Hey, listen. If you think you had a bad day or some bad luck, just shut up and be happy. You don’t know about bad luck.
The other day, we were all watching with fear as Iran was launching missiles at army bases in Iraq that housed U.S. troops. This may surprise you, but the media and online geniuses trumped up (pun intended) this news to make it sound like we were heading into World War III.
Some sober people questioned how 15-plus missiles could miss their intended targets and no one was killed or injured. It’s still up in the air as to whether this was all a setup. The U.S. was given a heads-up before the bombings to get their soldiers out of harms way and Iran was able to beat their chests and say that they attacked the U.S.—in response to our assassinating their top psychopathic-terrorist general.
But this is not the story I’m referring to. In the midst of shelling, a random Ukrainian plane blew up. The jet was made by Boeing. So, of course, we figured it was just another software malfunction killing another 100-plus passengers due to the executives of the company allegedly looking the other way on safety issues.

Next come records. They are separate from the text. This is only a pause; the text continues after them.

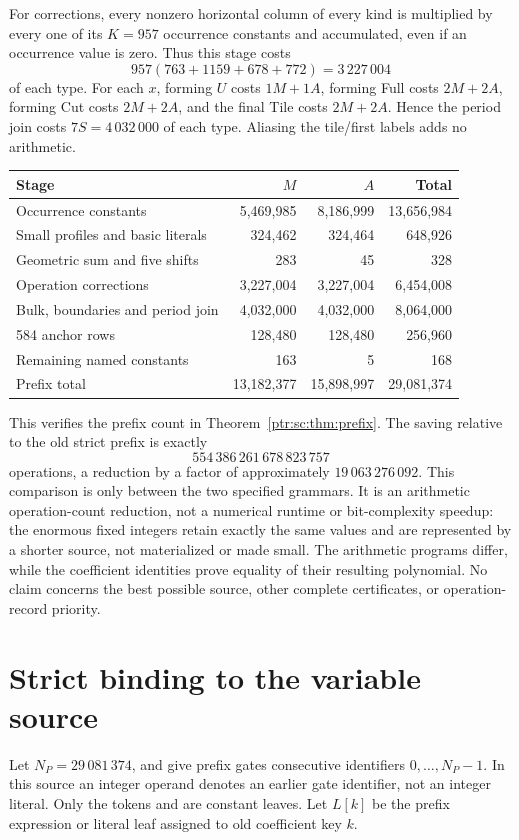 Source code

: \documentclass[11pt,letterpaper]{article}
\theoremstyle{definition}\newtheorem{definition}[theorem]{Definition}
\theoremstyle{remark}\newtheorem{remark}[theorem]{Remark}
\newcommand{\codem}[1]{\mbox{\normalfont\ttfamily\detokenize{#1}}}
\begin{document}
For corrections, every nonzero horizontal column of every kind is multiplied by every one of its $K=957$ occurrence constants and accumulated, even if an occurrence value is zero. Thus this stage costs
\[
 957(763+1159+678+772)=3\,227\,004
\]
of each type. For each $x$, forming $U$ costs $1M+1A$, forming Full costs $2M+2A$, forming Cut costs $2M+2A$, and the final Tile costs $2M+2A$. Hence the period join costs $7S=4\,032\,000$ of each type. Aliasing the tile/first labels adds no arithmetic.

\begin{center}\small
\begin{tabular}{@{}lrrr@{}}\toprule
Stage&$M$&$A$&Total\\\midrule
Occurrence constants&5,469,985&8,186,999&13,656,984\\
Small profiles and basic literals&324,462&324,464&648,926\\
Geometric sum and five shifts&283&45&328\\
Operation corrections&3,227,004&3,227,004&6,454,008\\
Bulk, boundaries and period join&4,032,000&4,032,000&8,064,000\\
584 anchor rows&128,480&128,480&256,960\\
Remaining named constants&163&5&168\\\midrule
Prefix total&13,182,377&15,898,997&29,081,374\\\bottomrule
\end{tabular}\end{center}
This verifies the prefix count in Theorem~\ref{ptr:sc:thm:prefix}. The saving relative to the old strict prefix is exactly
\[
 554\,386\,261\,678\,823\,757
\]
operations, a reduction by a factor of approximately $19\,063\,276\,092$. This comparison is only between the two specified grammars. It is an arithmetic operation-count reduction, not a numerical runtime or bit-complexity speedup: the enormous fixed integers retain exactly the same values and are represented by a shorter source, not materialized or made small. The arithmetic programs differ, while the coefficient identities prove equality of their resulting polynomial. No claim concerns the best possible source, other complete certificates, or operation-record priority.

\section{Strict binding to the variable source}\label{ptr:sc:sec:splice}
Let $N_P=29\,081\,374$, and give prefix gates consecutive identifiers $0,\ldots,N_P-1$. In this source an integer operand denotes an earlier gate identifier, not an integer literal. Only the tokens \codem{one} and \codem{three} are constant leaves. Let $L[k]$ be the prefix expression or literal leaf assigned to old coefficient key $k$.
\end{document}
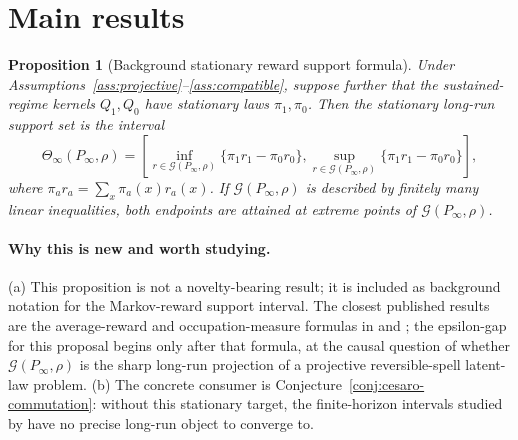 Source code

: \documentclass[11pt]{article}
\theoremstyle{definition}
\theoremstyle{plain}
\newtheorem{proposition}{Proposition}
\theoremstyle{remark}
\begin{document}
\section{Main results}
\begin{proposition}[Background stationary reward support formula]\label{thm:stationary-reward}
Under Assumptions~\ref{ass:projective}--\ref{ass:compatible}, suppose further that the sustained-regime kernels \(Q_1,Q_0\) have stationary laws \(\pi_1,\pi_0\).  Then the stationary long-run support set is the interval
\[
\Theta_{\infty}(P_{\infty},\rho)
=\left[
\inf_{r\in\mathcal G(P_{\infty},\rho)}
  \{\pi_1 r_1-\pi_0 r_0\},
\sup_{r\in\mathcal G(P_{\infty},\rho)}
  \{\pi_1 r_1-\pi_0 r_0\}
\right],
\]
where \(\pi_a r_a=\sum_x\pi_a(x)r_a(x)\).  If \(\mathcal G(P_{\infty},\rho)\) is described by finitely many linear inequalities, both endpoints are attained at extreme points of \(\mathcal G(P_{\infty},\rho)\).
\end{proposition}

\paragraph{Why this is new and worth studying.}
(a) This proposition is not a novelty-bearing result; it is included as background notation for the Markov-reward support interval.  The closest published results are the average-reward and occupation-measure formulas in \citet{Puterman1994} and \citet{Altman1999}; the epsilon-gap for this proposal begins only after that formula, at the causal question of whether \(\mathcal G(P_\infty,\rho)\) is the sharp long-run projection of a projective reversible-spell latent-law problem.  (b) The concrete consumer is Conjecture~\ref{conj:cesaro-commutation}: without this stationary target, the finite-horizon intervals studied by \citet{Han2021} have no precise long-run object to converge to.
\end{document}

Now, it’s being reported by CNN and others that Iran may have mistakenly shot down the plane. This would, of course, make the folks at Boeing happy. As of this time, Iran refused to give the U.S. access to the blackbox, which would provide evidence as to what happened. If they didn’t have anything to worry about, why wouldn’t they give up the box to show that they didn’t screw up and blow up the wrong thing?
For the passengers aboard the plane and their families and friends, it’s devastating, heartbreaking, horrific and brutal news—no matter how it happened. It shows how precious and precarious life is. You are on the wrong plane at the wrong time and it’s all over.
I didn’t mean to be mean in the opening sentence. It’s just that we should appreciate everything we have while we’re here. Life is short and fleeting and could end at any time. We need to stop worrying and complaining about the little things. We need to love and care more about each other. As bad as our day may be, we are still here and have a chance to do some good in this world. Events like this tragedy are a sober reminder to cherish those around you and appreciate everything you have in your life.